Seminar

The DIG seminar takes place on a regular basis with both invited speakers and speakers from within the DIG team. Seminars from before September 2023 can be found here. This calendar contains future (and some past) seminars.

  • Tuesday, October 8, 2024, 11:45, 4A125

    Chaitanya Manapragada

    Automated exploration of algorithm design space

  • Tuesday, September 24, 2024, 11:45, 4A125

    Ambroise Odonnat

    Leveraging Ensemble Diversity for Robust Self-Training in the Presence of Sample Selection Bias

    Self-training is a well-known approach for semi-supervised learning. It consists of iteratively assigning pseudo-labels to unlabeled data for which the model is confident and treating them as labeled examples. For neural networks, softmax prediction probabilities are often used as a confidence measure, although they are known to be overconfident, even for wrong predictions. This phenomenon is particularly intensified in the presence of sample selection bias, i.e., when data labeling is subject to some constraints. To address this issue, we propose a novel confidence measure, called T-similarity, built upon the prediction diversity of an ensemble of linear classifiers. We provide the theoretical analysis of our approach by studying stationary points and describing the relationship between the diversity of the individual members and their performance. We empirically demonstrate the benefit of our confidence measure for three different pseudo-labeling policies on classification datasets of various data modalities.

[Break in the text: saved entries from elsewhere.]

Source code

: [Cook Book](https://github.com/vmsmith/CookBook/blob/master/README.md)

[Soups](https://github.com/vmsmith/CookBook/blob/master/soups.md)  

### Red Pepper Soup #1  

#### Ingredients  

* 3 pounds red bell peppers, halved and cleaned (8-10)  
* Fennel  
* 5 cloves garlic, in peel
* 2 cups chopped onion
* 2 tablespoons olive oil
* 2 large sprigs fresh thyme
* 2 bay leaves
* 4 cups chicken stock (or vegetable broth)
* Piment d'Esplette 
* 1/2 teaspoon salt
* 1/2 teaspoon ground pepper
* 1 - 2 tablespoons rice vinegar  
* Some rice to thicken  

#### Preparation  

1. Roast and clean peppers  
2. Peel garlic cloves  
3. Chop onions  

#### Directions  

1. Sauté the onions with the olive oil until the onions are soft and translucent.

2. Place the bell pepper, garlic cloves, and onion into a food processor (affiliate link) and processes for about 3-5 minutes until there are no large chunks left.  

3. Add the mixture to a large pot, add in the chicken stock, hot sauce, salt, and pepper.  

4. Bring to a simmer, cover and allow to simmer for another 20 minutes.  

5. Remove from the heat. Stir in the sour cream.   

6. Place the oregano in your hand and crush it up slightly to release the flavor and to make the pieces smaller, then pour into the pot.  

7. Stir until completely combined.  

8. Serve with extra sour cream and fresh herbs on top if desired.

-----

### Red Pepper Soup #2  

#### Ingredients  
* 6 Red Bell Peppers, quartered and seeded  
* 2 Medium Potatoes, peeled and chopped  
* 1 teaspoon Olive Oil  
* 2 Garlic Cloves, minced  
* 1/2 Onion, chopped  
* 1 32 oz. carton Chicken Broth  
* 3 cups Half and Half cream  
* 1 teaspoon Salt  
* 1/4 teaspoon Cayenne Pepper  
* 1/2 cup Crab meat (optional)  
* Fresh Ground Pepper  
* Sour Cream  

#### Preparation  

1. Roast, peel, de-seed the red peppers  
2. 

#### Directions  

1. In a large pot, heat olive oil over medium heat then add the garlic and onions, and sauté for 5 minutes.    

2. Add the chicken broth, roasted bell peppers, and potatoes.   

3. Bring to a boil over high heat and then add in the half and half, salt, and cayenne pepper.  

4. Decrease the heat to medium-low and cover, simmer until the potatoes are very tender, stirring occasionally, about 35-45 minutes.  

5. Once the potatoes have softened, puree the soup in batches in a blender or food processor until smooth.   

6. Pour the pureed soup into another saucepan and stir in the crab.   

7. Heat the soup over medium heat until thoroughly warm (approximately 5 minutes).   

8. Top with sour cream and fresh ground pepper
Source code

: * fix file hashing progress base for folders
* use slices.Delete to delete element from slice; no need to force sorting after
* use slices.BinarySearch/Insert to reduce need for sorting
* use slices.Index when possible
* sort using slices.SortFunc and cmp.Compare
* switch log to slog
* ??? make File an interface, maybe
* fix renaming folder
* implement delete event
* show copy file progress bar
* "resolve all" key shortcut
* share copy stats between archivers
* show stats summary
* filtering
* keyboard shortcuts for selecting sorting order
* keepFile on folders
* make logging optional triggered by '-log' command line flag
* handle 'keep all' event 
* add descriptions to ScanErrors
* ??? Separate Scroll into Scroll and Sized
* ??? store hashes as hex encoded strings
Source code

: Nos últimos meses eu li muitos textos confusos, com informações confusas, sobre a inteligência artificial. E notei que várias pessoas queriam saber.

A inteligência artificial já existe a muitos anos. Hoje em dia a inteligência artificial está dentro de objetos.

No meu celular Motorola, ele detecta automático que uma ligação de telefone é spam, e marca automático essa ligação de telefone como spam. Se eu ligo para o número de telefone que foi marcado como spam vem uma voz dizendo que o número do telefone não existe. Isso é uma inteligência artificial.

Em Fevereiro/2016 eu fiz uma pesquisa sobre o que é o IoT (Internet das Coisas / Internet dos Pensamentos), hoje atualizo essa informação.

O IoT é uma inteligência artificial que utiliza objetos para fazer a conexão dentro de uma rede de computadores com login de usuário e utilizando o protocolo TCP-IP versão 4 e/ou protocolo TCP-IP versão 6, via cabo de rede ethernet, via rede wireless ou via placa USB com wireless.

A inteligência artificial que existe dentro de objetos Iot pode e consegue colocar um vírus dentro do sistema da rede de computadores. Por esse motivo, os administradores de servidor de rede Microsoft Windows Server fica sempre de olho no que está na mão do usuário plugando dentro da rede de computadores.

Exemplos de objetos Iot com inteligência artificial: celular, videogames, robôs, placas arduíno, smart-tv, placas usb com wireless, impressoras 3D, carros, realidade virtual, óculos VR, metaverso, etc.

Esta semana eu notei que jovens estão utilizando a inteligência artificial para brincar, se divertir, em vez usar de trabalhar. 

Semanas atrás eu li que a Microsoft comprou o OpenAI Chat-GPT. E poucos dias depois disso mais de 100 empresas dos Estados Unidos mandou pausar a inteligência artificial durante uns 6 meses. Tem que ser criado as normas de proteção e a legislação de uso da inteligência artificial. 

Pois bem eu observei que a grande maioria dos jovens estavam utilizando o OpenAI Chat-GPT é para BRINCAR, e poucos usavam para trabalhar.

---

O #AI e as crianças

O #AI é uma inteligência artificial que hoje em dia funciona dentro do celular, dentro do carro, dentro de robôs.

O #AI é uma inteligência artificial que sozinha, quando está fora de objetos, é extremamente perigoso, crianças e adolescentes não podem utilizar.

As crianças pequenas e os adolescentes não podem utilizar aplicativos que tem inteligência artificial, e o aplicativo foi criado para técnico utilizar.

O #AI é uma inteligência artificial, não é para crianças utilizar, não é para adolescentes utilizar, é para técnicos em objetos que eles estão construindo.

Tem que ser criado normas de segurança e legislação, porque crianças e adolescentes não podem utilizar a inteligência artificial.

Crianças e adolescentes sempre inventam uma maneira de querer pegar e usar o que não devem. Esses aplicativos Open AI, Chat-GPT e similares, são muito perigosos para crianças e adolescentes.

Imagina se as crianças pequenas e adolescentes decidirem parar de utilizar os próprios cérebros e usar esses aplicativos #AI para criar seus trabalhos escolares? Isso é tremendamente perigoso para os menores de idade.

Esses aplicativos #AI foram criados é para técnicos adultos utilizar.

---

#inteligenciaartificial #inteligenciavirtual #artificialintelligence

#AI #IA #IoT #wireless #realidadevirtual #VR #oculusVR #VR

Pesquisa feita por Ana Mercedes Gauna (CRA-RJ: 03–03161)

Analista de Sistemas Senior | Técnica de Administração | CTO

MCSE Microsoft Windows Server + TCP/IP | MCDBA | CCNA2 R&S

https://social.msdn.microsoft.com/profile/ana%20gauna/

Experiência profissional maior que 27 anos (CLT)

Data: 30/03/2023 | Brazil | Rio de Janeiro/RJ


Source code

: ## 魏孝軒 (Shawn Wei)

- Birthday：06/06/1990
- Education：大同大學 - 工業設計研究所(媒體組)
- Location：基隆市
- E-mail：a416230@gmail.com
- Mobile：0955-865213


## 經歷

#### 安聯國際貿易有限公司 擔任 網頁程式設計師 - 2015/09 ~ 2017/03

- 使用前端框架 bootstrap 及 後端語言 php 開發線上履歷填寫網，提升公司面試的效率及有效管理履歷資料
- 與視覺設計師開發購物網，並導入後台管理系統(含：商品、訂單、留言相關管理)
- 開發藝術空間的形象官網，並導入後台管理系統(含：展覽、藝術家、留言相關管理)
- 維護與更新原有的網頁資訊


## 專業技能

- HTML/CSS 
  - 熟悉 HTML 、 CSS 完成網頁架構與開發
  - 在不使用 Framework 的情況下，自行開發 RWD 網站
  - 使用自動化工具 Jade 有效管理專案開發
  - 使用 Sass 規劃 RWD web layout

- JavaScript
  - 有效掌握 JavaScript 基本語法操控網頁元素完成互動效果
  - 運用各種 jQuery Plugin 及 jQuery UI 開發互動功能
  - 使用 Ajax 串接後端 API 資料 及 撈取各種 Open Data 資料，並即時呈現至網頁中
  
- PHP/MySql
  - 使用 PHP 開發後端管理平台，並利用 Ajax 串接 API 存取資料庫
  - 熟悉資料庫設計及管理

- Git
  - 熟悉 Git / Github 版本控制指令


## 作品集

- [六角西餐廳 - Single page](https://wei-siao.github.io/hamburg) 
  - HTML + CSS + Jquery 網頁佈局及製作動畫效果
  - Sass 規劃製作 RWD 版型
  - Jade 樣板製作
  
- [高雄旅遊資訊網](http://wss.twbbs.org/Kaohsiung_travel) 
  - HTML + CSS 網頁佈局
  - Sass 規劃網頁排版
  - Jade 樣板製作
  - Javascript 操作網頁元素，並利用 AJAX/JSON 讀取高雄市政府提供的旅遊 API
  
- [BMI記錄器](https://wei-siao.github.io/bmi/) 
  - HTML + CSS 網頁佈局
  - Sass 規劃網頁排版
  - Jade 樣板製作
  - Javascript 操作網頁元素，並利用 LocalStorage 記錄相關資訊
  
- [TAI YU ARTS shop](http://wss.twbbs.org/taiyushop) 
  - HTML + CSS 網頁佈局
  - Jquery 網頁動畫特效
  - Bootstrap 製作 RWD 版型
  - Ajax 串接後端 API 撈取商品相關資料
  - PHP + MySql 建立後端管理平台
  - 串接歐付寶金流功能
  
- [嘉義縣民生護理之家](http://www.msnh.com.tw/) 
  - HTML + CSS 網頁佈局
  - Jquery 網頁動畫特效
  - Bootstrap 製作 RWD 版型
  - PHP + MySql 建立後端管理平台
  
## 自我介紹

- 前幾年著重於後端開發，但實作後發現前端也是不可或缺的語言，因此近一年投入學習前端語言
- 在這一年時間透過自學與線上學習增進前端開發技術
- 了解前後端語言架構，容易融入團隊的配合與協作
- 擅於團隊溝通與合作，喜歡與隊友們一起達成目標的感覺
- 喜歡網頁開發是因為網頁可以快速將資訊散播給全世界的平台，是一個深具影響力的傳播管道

  • Tuesday, September 10, 2024, 11:45, 4A125

    Samuel Reyd & Jean-Louis Dessalles

    Title TBD

  • Tuesday, July 9, 2024, 11:45, 4A125

    Peter Fratrič

    Mining behavior from a legal simulation environment: where we are and what lies ahead

    This talk presents a methodological framework for the use of simulation-based methods to investigate questions of non-compliance in a legal context. Its aim is to generate observed or previously unobserved instances of non-compliance and use them to improve compliance and trust in a given socio-economic infrastructure. The framework consists of three components: a law formalization process resulting in a normative system implemented as an agent-based model, a profit-driven agent generating instances of non-compliance, and a norm extraction process transforming the generated behavior into a formal model. Early research results of practical implementation of this methodology are illustrated on a multinational tax avoidance case. Towards the end, we focus on open issues related to behavior clustering and data/process mining.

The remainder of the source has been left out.